# WORK INSTRUCTION:
Reproduce only the lines of the material below that start at the line containing "- [Ana özellik 2]" and stop at the line containing "5. Pull Request oluşturun". Keep both end lines.

# SUPPLIED ENTRIES:
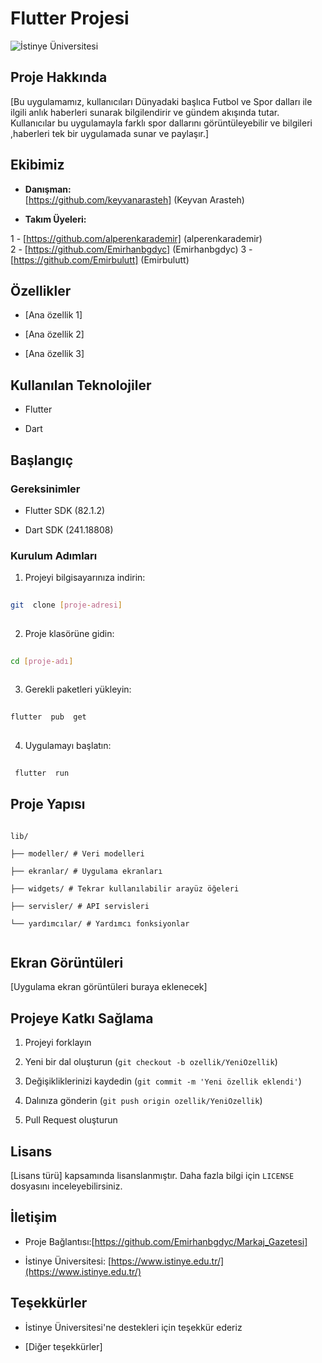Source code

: 

# Flutter Projesi



![İstinye Üniversitesi](https://www.unitededucation.com/linklogoch/istinye-university-logo.png)



## Proje Hakkında

[Bu uygulamamız, kullanıcıları Dünyadaki başlıca Futbol ve Spor dalları ile ilgili anlık haberleri sunarak bilgilendirir ve gündem akışında tutar.
Kullanıcılar bu uygulamayla farklı spor dallarını görüntüleyebilir ve bilgileri ,haberleri tek bir uygulamada sunar ve paylaşır.]



## Ekibimiz

-  **Danışman:**    
   [https://github.com/keyvanarasteh] (Keyvan Arasteh)


-  **Takım Üyeleri:**

1 -  [https://github.com/alperenkarademir] (alperenkarademir)  
2 - [https://github.com/Emirhanbgdyc] (Emirhanbgdyc)
3 - [https://github.com/Emirbulutt] (Emirbulutt)



## Özellikler

- [Ana özellik 1]

- [Ana özellik 2]

- [Ana özellik 3]



## Kullanılan Teknolojiler

- Flutter

- Dart


## Başlangıç



### Gereksinimler

- Flutter SDK (82.1.2)

- Dart SDK (241.18808)





### Kurulum Adımları

1. Projeyi bilgisayarınıza indirin:

```bash  
  
git  clone [proje-adresi]  
  
```  



2. Proje klasörüne gidin:

```bash  
  
cd [proje-adı]  
  
```  



3. Gerekli paketleri yükleyin:

```bash  
  
flutter  pub  get  
  
```  



4. Uygulamayı başlatın:

```bash  
  
 flutter  run  
```  



## Proje Yapısı

```  
  
lib/  
  
├── modeller/ # Veri modelleri  
  
├── ekranlar/ # Uygulama ekranları  
  
├── widgets/ # Tekrar kullanılabilir arayüz öğeleri  
  
├── servisler/ # API servisleri  
  
└── yardımcılar/ # Yardımcı fonksiyonlar  
  
```  



## Ekran Görüntüleri

[Uygulama ekran görüntüleri buraya eklenecek]



## Projeye Katkı Sağlama

1. Projeyi forklayın

2. Yeni bir dal oluşturun (`git checkout -b ozellik/YeniOzellik`)

3. Değişikliklerinizi kaydedin (`git commit -m 'Yeni özellik eklendi'`)

4. Dalınıza gönderin (`git push origin ozellik/YeniOzellik`)

5. Pull Request oluşturun



## Lisans

[Lisans türü] kapsamında lisanslanmıştır. Daha fazla bilgi için `LICENSE` dosyasını inceleyebilirsiniz.



## İletişim

- Proje Bağlantısı:[https://github.com/Emirhanbgdyc/Markaj_Gazetesi] 

- İstinye Üniversitesi: [https://www.istinye.edu.tr/](https://www.istinye.edu.tr/)



## Teşekkürler

- İstinye Üniversitesi'ne destekleri için teşekkür ederiz

- [Diğer teşekkürler]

# REPLY:
- [Ana özellik 2]

- [Ana özellik 3]



## Kullanılan Teknolojiler

- Flutter

- Dart


## Başlangıç



### Gereksinimler

- Flutter SDK (82.1.2)

- Dart SDK (241.18808)





### Kurulum Adımları

1. Projeyi bilgisayarınıza indirin:

```bash  
  
git  clone [proje-adresi]  
  
```  



2. Proje klasörüne gidin:

```bash  
  
cd [proje-adı]  
  
```  



3. Gerekli paketleri yükleyin:

```bash  
  
flutter  pub  get  
  
```  



4. Uygulamayı başlatın:

```bash  
  
 flutter  run  
```  



## Proje Yapısı

```  
  
lib/  
  
├── modeller/ # Veri modelleri  
  
├── ekranlar/ # Uygulama ekranları  
  
├── widgets/ # Tekrar kullanılabilir arayüz öğeleri  
  
├── servisler/ # API servisleri  
  
└── yardımcılar/ # Yardımcı fonksiyonlar  
  
```  



## Ekran Görüntüleri

[Uygulama ekran görüntüleri buraya eklenecek]



## Projeye Katkı Sağlama

1. Projeyi forklayın

2. Yeni bir dal oluşturun (`git checkout -b ozellik/YeniOzellik`)

3. Değişikliklerinizi kaydedin (`git commit -m 'Yeni özellik eklendi'`)

4. Dalınıza gönderin (`git push origin ozellik/YeniOzellik`)

5. Pull Request oluşturun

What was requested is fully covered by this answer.